A campus wide series of discussions and debates can make explicit the historical significance and consequences of these new modes of communication. The networks are a new kind of technology, a new kind of business, and a new kind of public sphere. Hence, social networks lend themselves to “interdisciplinary” conversations without the risk of losing the interest of students who have not yet mastered a discipline or heard others debate an issue using perspectives arising from different disciplines.

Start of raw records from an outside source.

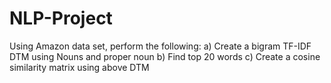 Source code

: # NLP-Project
Using Amazon data set, perform the following:
a) Create a bigram TF-IDF DTM using Nouns and proper noun
b) Find top 20 words
c) Create a cosine similarity matrix using above DTM
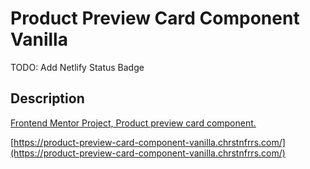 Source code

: # Product Preview Card Component Vanilla

TODO: Add Netlify Status Badge

## Description

[Frontend Mentor Project, Product preview card component.](https://www.frontendmentor.io/challenges/product-preview-card-component-GO7UmttRfa)


[https://product-preview-card-component-vanilla.chrstnfrrs.com/](https://product-preview-card-component-vanilla.chrstnfrrs.com/) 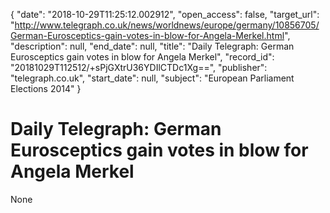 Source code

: {
  "date": "2018-10-29T11:25:12.002912", 
  "open_access": false, 
  "target_url": "http://www.telegraph.co.uk/news/worldnews/europe/germany/10856705/German-Eurosceptics-gain-votes-in-blow-for-Angela-Merkel.html", 
  "description": null, 
  "end_date": null, 
  "title": "Daily Telegraph: German Eurosceptics gain votes in blow for Angela Merkel", 
  "record_id": "20181029T112512/+sPjGXtrU36YDIlCTDc1Xg==", 
  "publisher": "telegraph.co.uk", 
  "start_date": null, 
  "subject": "European Parliament Elections 2014"
}

# Daily Telegraph: German Eurosceptics gain votes in blow for Angela Merkel

None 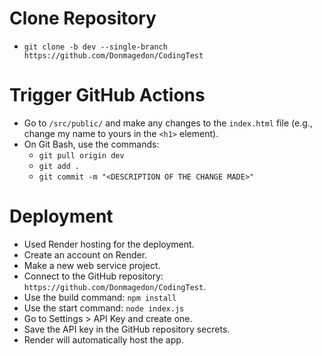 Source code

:# Clone Repository
- `git clone -b dev --single-branch https://github.com/Donmagedon/CodingTest`

# Trigger GitHub Actions
- Go to `/src/public/` and make any changes to the `index.html` file (e.g., change my name to yours in the `<h1>` element).
- On Git Bash, use the commands:
  - `git pull origin dev`
  - `git add .`
  - `git commit -m "<DESCRIPTION OF THE CHANGE MADE>"`

# Deployment
- Used Render hosting for the deployment.
- Create an account on Render.
- Make a new web service project.
- Connect to the GitHub repository: `https://github.com/Donmagedon/CodingTest`.
- Use the build command: `npm install`
- Use the start command: `node index.js`
- Go to Settings > API Key and create one.
- Save the API key in the GitHub repository secrets.
- Render will automatically host the app.
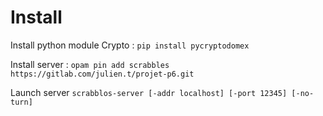 # Install

Install python module Crypto : 
`pip install pycryptodomex`

Install server :
`opam pin add scrabbles https://gitlab.com/julien.t/projet-p6.git`

Launch server 
`scrabblos-server [-addr localhost] [-port 12345] [-no-turn]`

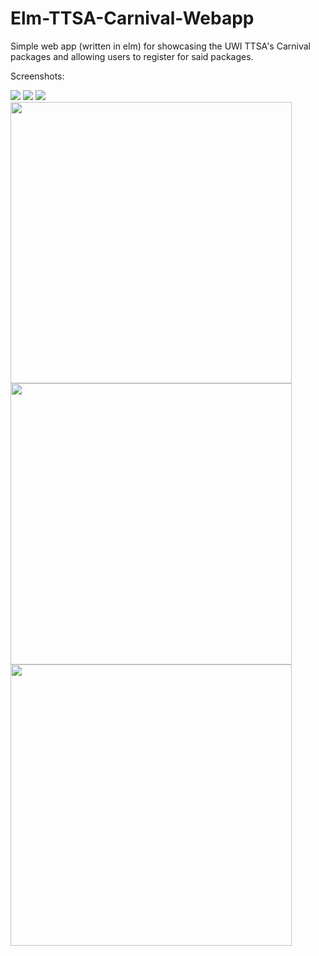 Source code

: # Elm-TTSA-Carnival-Webapp
Simple web app (written in elm) for showcasing the UWI TTSA's Carnival packages and allowing users to register for said packages.

Screenshots:


<img src="http://i.imgur.com/BYUz0Uj.jpg">

<img src="http://i.imgur.com/eOHqCt8.jpg">

<img src="http://imgur.com/HjYtnkO.jpg">

<img src="https://dl2.pushbulletusercontent.com/25Gzre7hc6sWAXFpKCuef2KXl0E79B53/Screenshot_20170215-222021.png" width="450">

<img src="https://dl2.pushbulletusercontent.com/oWS1stpSd2I2WjyPxFNVfzCPCpvN94MV/Screenshot_20170213-160040.png" width="450">

<img src="https://dl2.pushbulletusercontent.com/jVbKpYXeILMZUzYOx5lyvzXpFLVN1CoR/Screenshot_20170214-143758.png" width="450">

Select Departments/Centers with Deep Pertinent Expertise

  • Psychology: cognitive effects of social networks on young people; opportunities for expressing various identities on social networks; lexical processing
  • Education: uses of technology in education; impact on cognition and motivation
  • History: revolutionary modes of communication; differences and similarities between antecedent technologies (e.g. printing press) 
  • Political Science: citizen and opposition movement; revolutionary uses of digital technology (e.g. Tunisia and Egypt); government efforts to use social media to connect to citizens; government efforts to control citizen access to and use of social media
  • Anthropology: ethnography of social networks; social networks and citizenship
  • Computer Science: problems of data and personal security; problems of maintaining confidentiality/privacy of certain data (e.g., individuals’ health records); reducing identity theft potential created by RFID and other technologies  
  • School of Engineering: design and principles of communication and social networks 
  • Philosophy: ontological status of the network; types of “existences” made possible in electronic networks; definitions of “social” and “identity”
  • Isenberg School of Management: the roles of networks within businesses; networks themselves as businesses
  • Center for Teaching:  faculty’s interactions with social networking; the use of technology in pedagogical practices
  • Center for Public Policy: regulation of social networks

And many more.

To support a rich range of discussions and activities related to social media and networking during AY 12-13, we are offering a mini-grant application process to help facilitate the development of special programs related to our theme. Click here for more information about the grant and application process.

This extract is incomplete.